> The problem
What lines in the data below mention the string "following"? Copy them out.

> Dataset excerpts
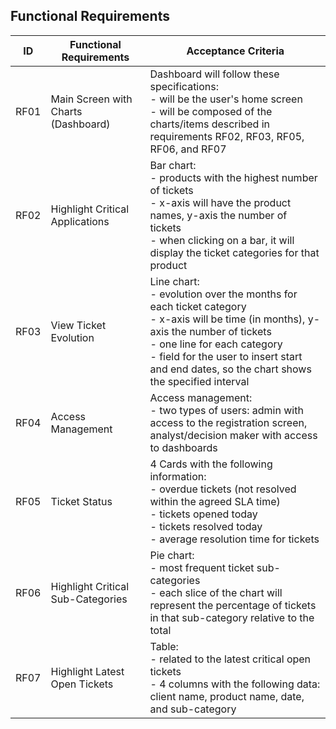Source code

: ## Functional Requirements

| ID   | Functional Requirements        | Acceptance Criteria                                                                 |
|------|--------------------------------|-------------------------------------------------------------------------------------|
| RF01 | Main Screen with Charts (Dashboard) | Dashboard will follow these specifications:<br> - will be the user's home screen <br> - will be composed of the charts/items described in requirements RF02, RF03, RF05, RF06, and RF07 |
| RF02 | Highlight Critical Applications | Bar chart:<br> - products with the highest number of tickets <br> - x-axis will have the product names, y-axis the number of tickets <br> - when clicking on a bar, it will display the ticket categories for that product |
| RF03 | View Ticket Evolution           | Line chart:<br> - evolution over the months for each ticket category <br> - x-axis will be time (in months), y-axis the number of tickets <br> - one line for each category <br> - field for the user to insert start and end dates, so the chart shows the specified interval |
| RF04 | Access Management               | Access management:<br> - two types of users: admin with access to the registration screen, analyst/decision maker with access to dashboards |
| RF05 | Ticket Status                   | 4 Cards with the following information:<br> - overdue tickets (not resolved within the agreed SLA time)<br> - tickets opened today <br> - tickets resolved today <br> - average resolution time for tickets |
| RF06 | Highlight Critical Sub-Categories | Pie chart:<br> - most frequent ticket sub-categories <br> - each slice of the chart will represent the percentage of tickets in that sub-category relative to the total |
| RF07 | Highlight Latest Open Tickets   | Table:<br> - related to the latest critical open tickets <br> - 4 columns with the following data: client name, product name, date, and sub-category |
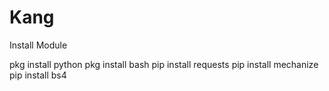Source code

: # Kang
Install Module 



pkg install python
pkg install bash
pip install requests 
pip install mechanize 
pip install bs4 
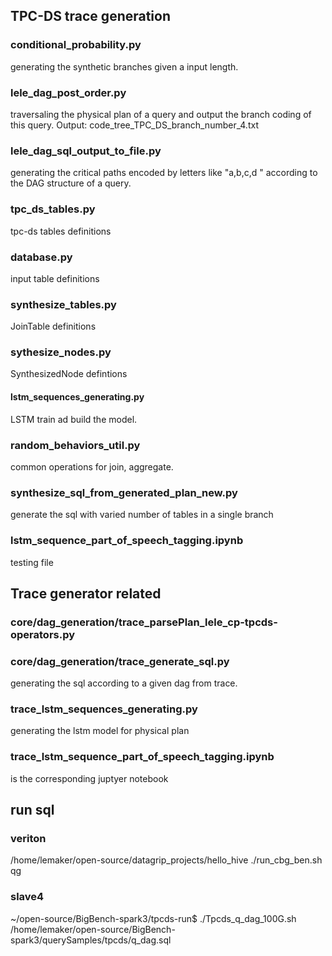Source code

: ## TPC-DS trace generation

### conditional_probability.py
generating the synthetic branches given a input length. 

### lele_dag_post_order.py
traversaling the physical plan of a query and output the branch coding of this query.
Output:    code_tree_TPC_DS_branch_number_4.txt

### lele_dag_sql_output_to_file.py
generating the critical paths encoded by letters like "a,b,c,d " according to the DAG structure of a query. 

### tpc_ds_tables.py
tpc-ds tables definitions

### database.py
input table definitions

### synthesize_tables.py
JoinTable definitions

### sythesize_nodes.py
SynthesizedNode defintions

#### lstm_sequences_generating.py
LSTM train ad build the model. 

### random_behaviors_util.py 
common operations for join, aggregate.

### synthesize_sql_from_generated_plan_new.py
generate the sql with varied number of tables in a single branch

### lstm_sequence_part_of_speech_tagging.ipynb
testing file






## Trace generator related
### core/dag_generation/trace_parsePlan_lele_cp-tpcds-operators.py 
### core/dag_generation/trace_generate_sql.py
generating the sql according to a given dag from trace.

### trace_lstm_sequences_generating.py 
generating the lstm model for physical plan
### trace_lstm_sequence_part_of_speech_tagging.ipynb 
is the corresponding juptyer notebook


## run sql
### veriton
/home/lemaker/open-source/datagrip_projects/hello_hive
./run_cbg_ben.sh qg

### slave4
~/open-source/BigBench-spark3/tpcds-run$ ./Tpcds_q_dag_100G.sh 
/home/lemaker/open-source/BigBench-spark3/querySamples/tpcds/q_dag.sql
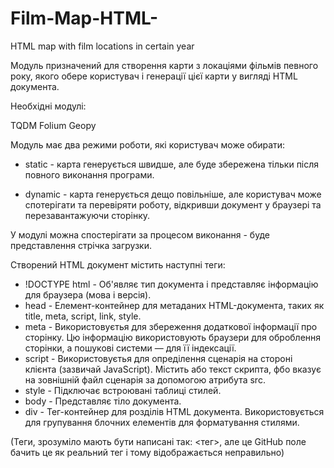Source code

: # Film-Map-HTML-
HTML map with film locations in certain year

Модуль призначений для створення карти з локаціями фільмів певного року, якого обере користувач
і генерації цієї карти у вигляді HTML документа.

Необхідні модулі:

TQDM
Folium
Geopy

Модуль має два режими роботи, які користувач може обирати:

- static - карта генерується швидше, але буде збережена тільки після повного виконання програми.

- dynamic - карта генерується дещо повільніше, але користувач може спотерігати та перевіряти роботу,
відкривши документ у браузері та перезавантажуючи сторінку.

У модулі можна спостерігати за процесом виконання - буде представлення стрічка загрузки.


Створений HTML документ містить наступні теги:

- !DOCTYPE html - Об'являє тип документа і представляє інформацію для браузера (мова і версія).
- head - Елемент-контейнер для метаданих HTML-документа, таких як title, meta, script, link, style.
- meta - Використовуєтья для збереження додаткової інформації про сторінку. Цю інформацію використовують браузери для оброблення сторінки, а пошукові системи — для її індексації.
- script - Використовуєтья для опреділення сценарія на стороні клієнта (зазвичай JavaScript). Містить або текст скрипта, фбо вказує на зовнішній файл сценарія за допомогою атрибута src.
- style - Підключає встроювані таблиці стилей.
- body - Представляє тіло документа.
- div - Тег-контейнер для розділів HTML документа. Використовується для групування блочних елементів для форматування стилями.
 
 (Теги, зрозуміло мають бути написані так: <тег>, але це GitHub поле бачить це як реальний тег і тому відображається неправильно)
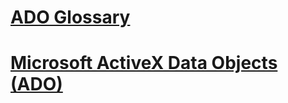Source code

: # [ADO Glossary](ado-glossary.md)
# [Microsoft ActiveX Data Objects (ADO)](microsoft-activex-data-objects-ado.md)
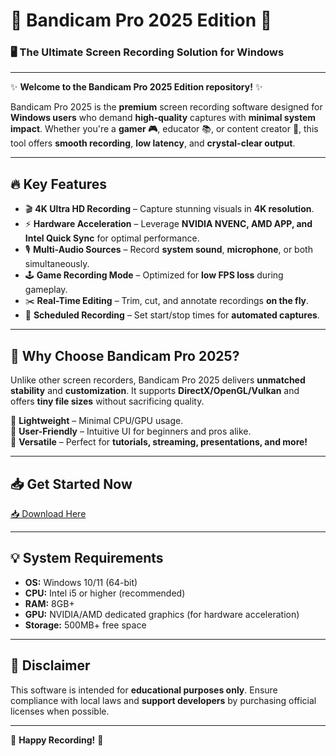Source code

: # 🎥 Bandicam Pro 2025 Edition 🚀  

### 🖥️ **The Ultimate Screen Recording Solution for Windows**  

---

✨ **Welcome to the Bandicam Pro 2025 Edition repository!** ✨  

Bandicam Pro 2025 is the **premium** screen recording software designed for **Windows users** who demand **high-quality** captures with **minimal system impact**. Whether you're a **gamer 🎮**, educator 📚, or content creator 🎨, this tool offers **smooth recording**, **low latency**, and **crystal-clear output**.  

---

## 🔥 **Key Features**  

- 🎬 **4K Ultra HD Recording** – Capture stunning visuals in **4K resolution**.  
- ⚡ **Hardware Acceleration** – Leverage **NVIDIA NVENC, AMD APP, and Intel Quick Sync** for optimal performance.  
- 🎙️ **Multi-Audio Sources** – Record **system sound**, **microphone**, or both simultaneously.  
- 🕹️ **Game Recording Mode** – Optimized for **low FPS loss** during gameplay.  
- ✂️ **Real-Time Editing** – Trim, cut, and annotate recordings **on the fly**.  
- 📅 **Scheduled Recording** – Set start/stop times for **automated captures**.  

---

## 🚀 **Why Choose Bandicam Pro 2025?**  

Unlike other screen recorders, Bandicam Pro 2025 delivers **unmatched stability** and **customization**. It supports **DirectX/OpenGL/Vulkan** and offers **tiny file sizes** without sacrificing quality.  

🔹 **Lightweight** – Minimal CPU/GPU usage.  
🔹 **User-Friendly** – Intuitive UI for beginners and pros alike.  
🔹 **Versatile** – Perfect for **tutorials, streaming, presentations, and more!**  

---

## 📥 **Get Started Now**  

[📥 Download Here](https://www.youtube.com/@Download-f6y)  

---

## 💡 **System Requirements**  

- **OS:** Windows 10/11 (64-bit)  
- **CPU:** Intel i5 or higher (recommended)  
- **RAM:** 8GB+  
- **GPU:** NVIDIA/AMD dedicated graphics (for hardware acceleration)  
- **Storage:** 500MB+ free space  

---

## 📌 **Disclaimer**  

This software is intended for **educational purposes only**. Ensure compliance with local laws and **support developers** by purchasing official licenses when possible.  

---

🌟 **Happy Recording!** 🎉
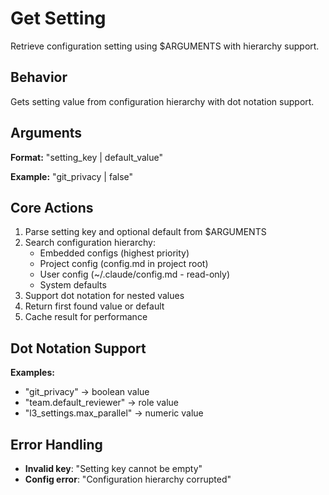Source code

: # Get Setting

Retrieve configuration setting using $ARGUMENTS with hierarchy support.

## Behavior

Gets setting value from configuration hierarchy with dot notation support.

## Arguments

**Format:** "setting_key | default_value"

**Example:** "git_privacy | false"

## Core Actions

1. Parse setting key and optional default from $ARGUMENTS
2. Search configuration hierarchy:
   - Embedded configs (highest priority)
   - Project config (config.md in project root)
   - User config (~/.claude/config.md - read-only)
   - System defaults
3. Support dot notation for nested values
4. Return first found value or default
5. Cache result for performance

## Dot Notation Support

**Examples:**
- "git_privacy" → boolean value
- "team.default_reviewer" → role value
- "l3_settings.max_parallel" → numeric value

## Error Handling

- **Invalid key**: "Setting key cannot be empty"
- **Config error**: "Configuration hierarchy corrupted"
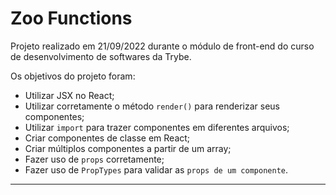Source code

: # Zoo Functions
Projeto realizado em 21/09/2022 durante o módulo de front-end do curso de desenvolvimento de softwares da Trybe.

Os objetivos do projeto foram:

* Utilizar JSX no React;
* Utilizar corretamente o método `render()` para renderizar seus componentes;
* Utilizar `import` para trazer componentes em diferentes arquivos;
* Criar componentes de classe em React;
* Criar múltiplos componentes a partir de um array;
* Fazer uso de `props` corretamente;
* Fazer uso de `PropTypes` para validar as `props de um componente`.

---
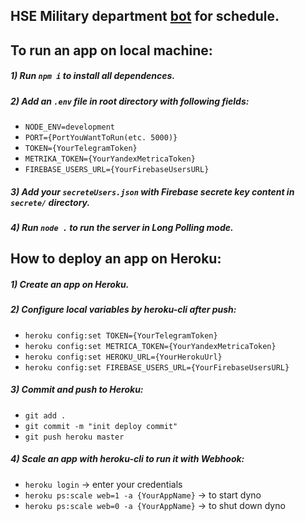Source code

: ## HSE Military department [bot](https://t.me/hse_military_bot) for schedule.

## To run an app on local machine:
##### 1) Run `npm i` to install all dependences.
##### 2) Add an `.env` file in root directory with following fields:
* `NODE_ENV=development`
* `PORT={PortYouWantToRun(etc. 5000)}`
* `TOKEN={YourTelegramToken}`
* `METRIKA_TOKEN={YourYandexMetricaToken}`
* `FIREBASE_USERS_URL={YourFirebaseUsersURL}`
##### 3) Add your `secreteUsers.json` with Firebase secrete key content in `secrete/` directory.
##### 4) Run `node .` to run the server in Long Polling mode.

## How to deploy an app on Heroku:
##### 1) Create an app on Heroku.
##### 2) Configure local variables by heroku-cli after push:
* `heroku config:set TOKEN={YourTelegramToken}`
* `heroku config:set METRICA_TOKEN={YourYandexMetricaToken}`
* `heroku config:set HEROKU_URL={YourHerokuUrl}`
* `heroku config:set FIREBASE_USERS_URL={YourFirebaseUsersURL}`
##### 3) Commit and push to Heroku:
* `git add .`
* `git commit -m "init deploy commit"`
* `git push heroku master`
##### 4) Scale an app with heroku-cli to run it with Webhook:
* `heroku login` -> enter your credentials
* `heroku ps:scale web=1 -a {YourAppName}` -> to start dyno
* `heroku ps:scale web=0 -a {YourAppName}` -> to shut down dyno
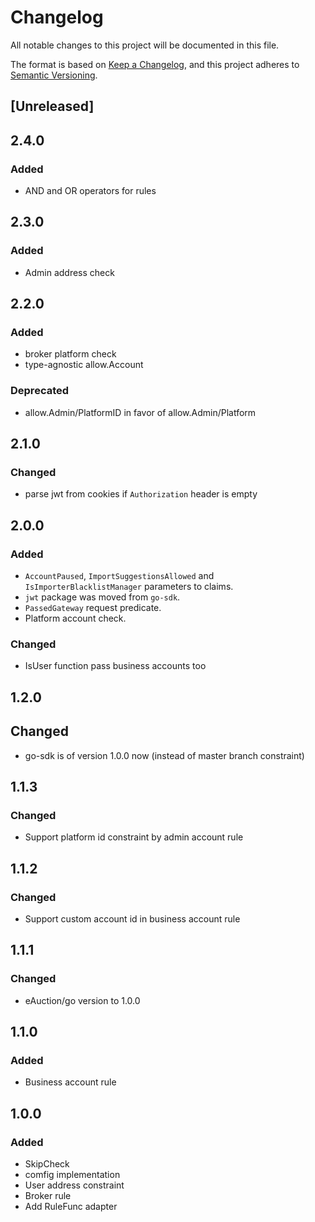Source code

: # Changelog
All notable changes to this project will be documented in this file.

The format is based on [Keep a Changelog](https://keepachangelog.com/en/1.0.0/),
and this project adheres to [Semantic Versioning](https://semver.org/spec/v2.0.0.html).

## [Unreleased]
## 2.4.0
### Added
* AND and OR operators for rules
## 2.3.0
### Added
* Admin address check
## 2.2.0

### Added
* broker platform check
* type-agnostic allow.Account

### Deprecated
* allow.Admin/PlatformID in favor of allow.Admin/Platform

## 2.1.0
### Changed
* parse jwt from cookies if `Authorization` header is empty

## 2.0.0
### Added
* `AccountPaused`, `ImportSuggestionsAllowed` and `IsImporterBlacklistManager` parameters to claims.
* `jwt` package was moved from `go-sdk`.
* `PassedGateway` request predicate.
* Platform account check.

### Changed
* IsUser function pass business accounts too

## 1.2.0
## Changed
* go-sdk is of version 1.0.0 now (instead of master branch constraint)

## 1.1.3
### Changed
* Support platform id constraint by admin account rule

## 1.1.2
### Changed
* Support custom account id in business account rule

## 1.1.1
### Changed
* eAuction/go version to 1.0.0

## 1.1.0
### Added
* Business account rule

## 1.0.0

### Added

* SkipCheck
* comfig implementation
* User address constraint
* Broker rule
* Add RuleFunc adapter
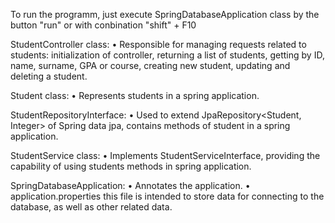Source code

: To run the programm, just execute SpringDatabaseApplication class by the button "run" or with conbination "shift" + F10

StudentController class:
• Responsible for managing requests related to students: initialization of controller, returning a list of students, getting by ID, name, surname, GPA or course, creating new student, updating and deleting a student.

Student class:
• Represents students in a spring application.

StudentRepositoryInterface:
• Used to extend JpaRepository<Student, Integer> of Spring data jpa, contains methods of student in a spring application. 

StudentService class:
• Implements StudentServiceInterface, providing the capability of using students methods in spring application. 

SpringDatabaseApplication:
• Annotates the application.
• application.properties
this file is intended to store data for connecting to the database, as well as other related data.
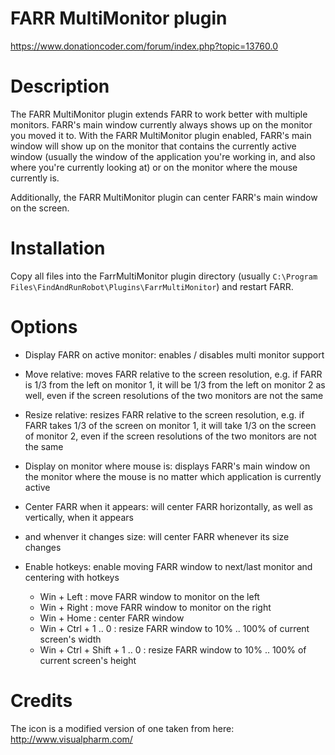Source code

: # FARR MultiMonitor plugin

https://www.donationcoder.com/forum/index.php?topic=13760.0

# Description

The FARR MultiMonitor plugin extends FARR to work better with multiple monitors. FARR's main window currently always shows up on the monitor you moved it to. With the FARR MultiMonitor plugin enabled, FARR's main window will show up on the monitor that contains the currently active window (usually the window of the application you're working in, and also where you're currently looking at) or on the monitor where the mouse currently is.

Additionally, the FARR MultiMonitor plugin can center FARR's main window on the screen.

# Installation

Copy all files into the FarrMultiMonitor plugin directory (usually `C:\Program Files\FindAndRunRobot\Plugins\FarrMultiMonitor`) and restart FARR.

# Options

- Display FARR on active monitor: enables / disables multi monitor support
- Move relative: moves FARR relative to the screen resolution, e.g. if FARR is 1/3 from the left on monitor 1, it will be 1/3 from the left on monitor 2 as well, even if the screen resolutions of the two monitors are not the same
- Resize relative: resizes FARR relative to the screen resolution, e.g. if FARR takes 1/3 of the screen on monitor 1, it will take 1/3 on the screen of monitor 2, even if the screen resolutions of the two monitors are not the same
- Display on monitor where mouse is: displays FARR's main window on the monitor where the mouse is no matter which application is currently active

- Center FARR when it appears: will center FARR horizontally, as well as vertically, when it appears
- and whenver it changes size: will center FARR whenever its size changes

- Enable hotkeys: enable moving FARR window to next/last monitor and centering with hotkeys
    * Win + Left                  : move FARR window to monitor on the left
    * Win + Right                 : move FARR window to monitor on the right
    * Win + Home                  : center FARR window
    * Win + Ctrl + 1 .. 0         : resize FARR window to 10% .. 100% of current screen's width
    * Win + Ctrl + Shift + 1 .. 0 : resize FARR window to 10% .. 100% of current screen's height

# Credits

The icon is a modified version of one taken from here: http://www.visualpharm.com/
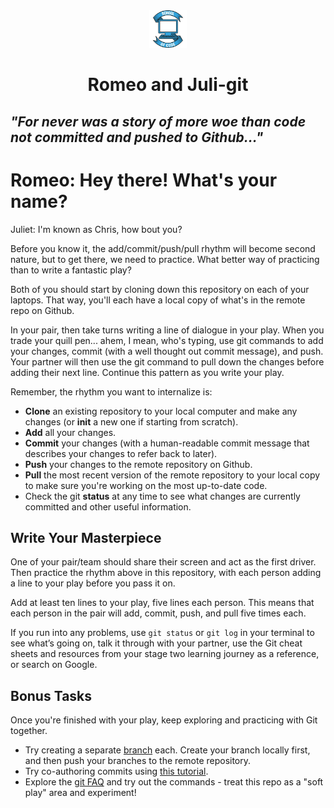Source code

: <div align="center">
    <img alt="School of Code" src="./images/soc-logo.png" width="60" />
</div>
<h1 align="center">
  Romeo and Juli-git
</h1>

## _"For never was a story of more woe than code not committed and pushed to Github..."_

# Romeo: Hey there! What's your name?
Juliet: I'm known as Chris, how bout you?

Before you know it, the add/commit/push/pull rhythm will become second nature, but to get there, we need to practice. What better way of practicing than to write a fantastic play?

Both of you should start by cloning down this repository on each of your laptops. That way, you'll each have a local copy of what's in the remote repo on Github.

In your pair, then take turns writing a line of dialogue in your play. When you trade your quill pen... ahem, I mean, who's typing, use git commands to add your changes, commit (with a well thought out commit message), and push. Your partner will then use the git command to pull down the changes before adding their next line. Continue this pattern as you write your play.

Remember, the rhythm you want to internalize is:

- **Clone** an existing repository to your local computer and make any changes (or **init** a new one if starting from scratch).
- **Add** all your changes.
- **Commit** your changes (with a human-readable commit message that describes your changes to refer back to later).
- **Push** your changes to the remote repository on Github.
- **Pull** the most recent version of the remote repository to your local copy to make sure you're working on the most up-to-date code.
- Check the git **status** at any time to see what changes are currently committed and other useful information.

## Write Your Masterpiece

One of your pair/team should share their screen and act as the first driver. Then practice the rhythm above in this repository, with each person adding a line to your play before you pass it on.

Add at least ten lines to your play, five lines each person. This means that each person in the pair will add, commit, push, and pull five times each.

If you run into any problems, use `git status` or `git log` in your terminal to see what’s going on, talk it through with your partner, use the Git cheat sheets and resources from your stage two learning journey as a reference, or search on Google.

## Bonus Tasks

Once you're finished with your play, keep exploring and practicing with Git together.

- Try creating a separate [branch](https://www.atlassian.com/git/tutorials/using-branches) each. Create your branch locally first, and then push your branches to the remote repository.
- Try co-authoring commits using [this tutorial](https://docs.github.com/en/pull-requests/committing-changes-to-your-project/creating-and-editing-commits/creating-a-commit-with-multiple-authors).
- Explore the [git FAQ](http://gitfaq.org/) and try out the commands - treat this repo as a "soft play" area and experiment!
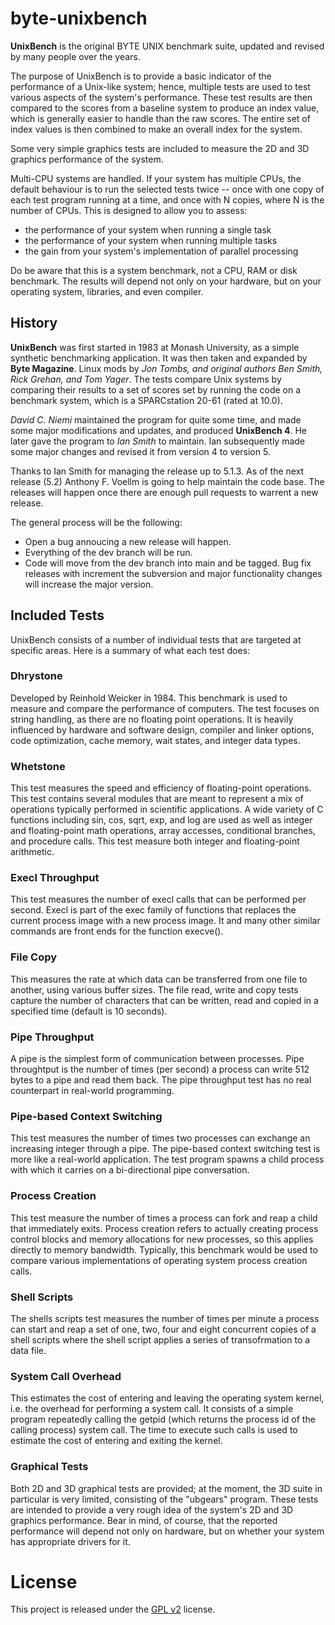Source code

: # byte-unixbench
<b>UnixBench</b> is the original BYTE UNIX benchmark suite, updated and revised by many people over the years.

The purpose of UnixBench is to provide a basic indicator of the performance of a Unix-like system; hence, multiple 
tests are used to test various aspects of the system's performance. These test results are then compared to the 
scores from a baseline system to produce an index value, which is generally easier to handle than the raw scores. 
The entire set of index values is then combined to make an overall index for the system.

Some very simple graphics tests are included to measure the 2D and 3D graphics performance of the system.

Multi-CPU systems are handled. If your system has multiple CPUs, the default behaviour is to run the selected tests 
twice -- once with one copy of each test program running at a time, and once with N copies, where N is the number of 
CPUs. This is designed to allow you to assess:

<ul>
<li>the performance of your system when running a single task</li>
<li>the performance of your system when running multiple tasks</li>
<li>the gain from your system's implementation of parallel processing</li>
</ul>
Do be aware that this is a system benchmark, not a CPU, RAM or disk benchmark. The results will depend not only on 
your hardware, but on your operating system, libraries, and even compiler.

<h2>History</h2>
<b>UnixBench</b> was first started in 1983 at Monash University, as a simple synthetic benchmarking application. It 
was then taken and expanded by <b>Byte Magazine</b>. Linux mods by <em>Jon Tombs, and original authors Ben Smith, 
Rick Grehan, and Tom Yager</em>. The tests compare Unix systems by comparing their results to a set of scores set 
by running the code on a benchmark system, which is a SPARCstation 20-61 (rated at 10.0).

<em>David C. Niemi</em> maintained the program for quite some time, and made some major modifications and updates, 
and produced <b>UnixBench 4</b>. He later gave the program to <em>Ian Smith</em> to maintain. Ian subsequently made 
some major changes and revised it from version 4 to version 5.

Thanks to Ian Smith for managing the release up to 5.1.3.  As of the next release (5.2) Anthony F. Voellm is going to help maintain the code base.  The releases will happen once there are enough pull requests to warrent a new release.<p>

The general process will be the following:
<ul>
<li> Open a bug annoucing a new release will happen.
<li> Everything of the dev branch will be run.
<li> Code will move from the dev branch into main and be tagged.  Bug fix releases with increment the subversion and major functionality changes will increase the major version.
</ul>

<h2>Included Tests</h2>
UnixBench consists of a number of individual tests that are targeted at specific areas. Here is a summary of what 
each test does:

<h3>Dhrystone</h3>
Developed by Reinhold Weicker in 1984. This benchmark is used to measure and compare the performance of computers. The test focuses on string handling, as there are no floating point operations. It is heavily influenced by hardware and software design, compiler and linker options, code optimization, cache memory, wait states, and integer data types.

<h3>Whetstone</h3>
This test measures the speed and efficiency of floating-point operations. This test contains several modules that are meant to represent a mix of operations typically performed in scientific applications. A wide variety of C functions including sin, cos, sqrt, exp, and log are used as well as integer and floating-point math operations, array accesses, conditional branches, and procedure calls. This test measure both integer and floating-point arithmetic.

<h3>Execl Throughput</h3>
This test measures the number of execl calls that can be performed per second. Execl is part of the exec family of functions that replaces the current process image with a new process image. It and many other similar commands are front ends for the function execve().

<h3>File Copy</h3>
This measures the rate at which data can be transferred from one file to another, using various buffer sizes. The file read, write and copy tests capture the number of characters that can be written, read and copied in a specified time (default is 10 seconds).

<h3>Pipe Throughput</h3>
A pipe is the simplest form of communication between processes. Pipe throughtput is the number of times (per second) a process can write 512 bytes to a pipe and read them back. The pipe throughput test has no real counterpart in real-world programming.

<h3>Pipe-based Context Switching</h3>
This test measures the number of times two processes can exchange an increasing integer through a pipe. The pipe-based context switching test is more like a real-world application. The test program spawns a child process with which it carries on a bi-directional pipe conversation.

<h3>Process Creation</h3>
This test measure the number of times a process can fork and reap a child that immediately exits. Process creation refers to actually creating process control blocks and memory allocations for new processes, so this applies directly to memory bandwidth. Typically, this benchmark would be used to compare various implementations of operating system process creation calls.

<h3>Shell Scripts</h3>
The shells scripts test measures the number of times per minute a process can start and reap a set of one, two, four and eight concurrent copies of a shell scripts where the shell script applies a series of transofrmation to a data file.

<h3>System Call Overhead</h3>
This estimates the cost of entering and leaving the operating system kernel, i.e. the overhead for performing a system call. It consists of a simple program repeatedly calling the getpid (which returns the process id of the calling process) system call. The time to execute such calls is used to estimate the cost of entering and exiting the kernel.

<h3>Graphical Tests</h3>
Both 2D and 3D graphical tests are provided; at the moment, the 3D suite in particular is very limited, consisting of the "ubgears" program. These tests are intended to provide a very rough idea of the system's 2D and 3D graphics performance. Bear in mind, of course, that the reported performance will depend not only on hardware, but on whether your system has appropriate drivers for it.

# License

This project is released under the [GPL v2](LICENSE.txt) license.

> Task output
| RF05 | Ticket Status                   | 4 Cards with the following information:<br> - overdue tickets (not resolved within the agreed SLA time)<br> - tickets opened today <br> - tickets resolved today <br> - average resolution time for tickets |
| RF07 | Highlight Latest Open Tickets   | Table:<br> - related to the latest critical open tickets <br> - 4 columns with the following data: client name, product name, date, and sub-category |
##### 2) Add an `.env` file in root directory with following fields:
The general process will be the following:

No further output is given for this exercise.